Characterization of binding properties of the myelin-associated glycoprotein to extracellular matrix constituents.

T Fahrig 1, C Landa 1, P Pesheva 1, K Kühn 1, M Schachner 1
PMCID: PMC553721  PMID: 2446864

Abstract

The myelin-associated glycoprotein (MAG) can be obtained from adult mouse brain from detergent-lysates of a crude membrane fraction as a 96-100 kd form (detergent solubilized MAG), and from 100,000 g supernatants of homogenates as a 90-96 kd form (soluble MAG). The soluble form distributes into the Triton X-114-poor aqueous phase, while detergent-solubilized MAG predominantly enters the Triton X-114-rich phase. Both molecular forms bind to heparin in hypo- and isotonic buffers. Soluble MAG binds to several collagens (type G, I, II, III, IV, V, VI, IX) with a kd of 5.7 X 10(-8) M for collagen type IX and 2.0 X 10(-7) for collagen type IV. Binding of 125I-labeled MAG to collagen G can be completely inhibited by unlabeled MAG and collagen G, but not by heat-denatured collagen.
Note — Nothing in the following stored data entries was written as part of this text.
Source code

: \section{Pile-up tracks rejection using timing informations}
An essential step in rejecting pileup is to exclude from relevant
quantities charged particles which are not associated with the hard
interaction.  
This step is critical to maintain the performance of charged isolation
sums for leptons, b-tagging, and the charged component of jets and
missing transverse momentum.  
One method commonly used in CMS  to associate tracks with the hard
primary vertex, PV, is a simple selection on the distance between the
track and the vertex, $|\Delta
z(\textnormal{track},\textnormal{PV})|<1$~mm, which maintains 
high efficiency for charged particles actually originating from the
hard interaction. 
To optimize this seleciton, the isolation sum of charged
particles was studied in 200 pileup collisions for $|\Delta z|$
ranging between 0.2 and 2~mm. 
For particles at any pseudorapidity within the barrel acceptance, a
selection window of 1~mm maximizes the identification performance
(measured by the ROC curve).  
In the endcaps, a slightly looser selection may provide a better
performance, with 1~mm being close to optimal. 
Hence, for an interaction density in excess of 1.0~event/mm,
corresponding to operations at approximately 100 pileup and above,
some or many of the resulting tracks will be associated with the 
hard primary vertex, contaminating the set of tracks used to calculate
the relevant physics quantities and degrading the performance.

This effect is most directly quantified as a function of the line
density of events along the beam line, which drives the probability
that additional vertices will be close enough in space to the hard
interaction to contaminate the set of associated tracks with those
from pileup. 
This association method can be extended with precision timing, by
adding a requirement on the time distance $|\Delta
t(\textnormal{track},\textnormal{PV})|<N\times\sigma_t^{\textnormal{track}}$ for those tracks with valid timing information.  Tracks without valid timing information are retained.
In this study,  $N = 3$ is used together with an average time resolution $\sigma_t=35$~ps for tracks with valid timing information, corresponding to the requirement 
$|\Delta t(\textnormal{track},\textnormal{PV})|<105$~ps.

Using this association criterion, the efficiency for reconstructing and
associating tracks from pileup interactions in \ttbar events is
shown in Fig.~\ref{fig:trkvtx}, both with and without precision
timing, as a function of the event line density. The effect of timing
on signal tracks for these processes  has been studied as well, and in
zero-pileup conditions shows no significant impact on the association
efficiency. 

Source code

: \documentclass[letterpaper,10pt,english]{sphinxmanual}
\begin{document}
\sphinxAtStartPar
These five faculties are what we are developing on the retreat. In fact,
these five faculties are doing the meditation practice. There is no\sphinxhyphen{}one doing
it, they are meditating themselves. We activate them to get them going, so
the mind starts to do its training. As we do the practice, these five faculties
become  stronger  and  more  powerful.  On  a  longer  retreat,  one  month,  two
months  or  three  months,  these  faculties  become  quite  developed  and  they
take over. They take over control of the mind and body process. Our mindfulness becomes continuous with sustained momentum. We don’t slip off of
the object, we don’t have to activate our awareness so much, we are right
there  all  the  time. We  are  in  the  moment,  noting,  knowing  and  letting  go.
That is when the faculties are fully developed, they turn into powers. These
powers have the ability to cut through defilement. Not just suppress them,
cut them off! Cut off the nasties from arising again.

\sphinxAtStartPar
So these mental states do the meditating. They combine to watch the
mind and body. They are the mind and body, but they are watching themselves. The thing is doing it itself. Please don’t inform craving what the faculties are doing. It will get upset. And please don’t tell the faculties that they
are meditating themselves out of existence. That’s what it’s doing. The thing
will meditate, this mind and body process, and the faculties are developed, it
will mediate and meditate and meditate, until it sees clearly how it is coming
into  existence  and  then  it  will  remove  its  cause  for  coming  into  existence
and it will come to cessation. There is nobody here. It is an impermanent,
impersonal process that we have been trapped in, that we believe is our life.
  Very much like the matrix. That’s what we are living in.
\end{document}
MAG does not bind to itself, laminin, fibronectin, or the neural cell adhesion molecules L1 and N-CAM. Binding of MAG to collagen G is most effectively blocked by a high molecular weight dextran sulfate, heparan sulfate and heparin, with chondroitin sulfate and a low molecular weight dextran sulfate being less potent blockers. These findings are in agreement with previous observations on the localization of MAG in basal lamina and interstitial collagens of the sciatic nerve in situ.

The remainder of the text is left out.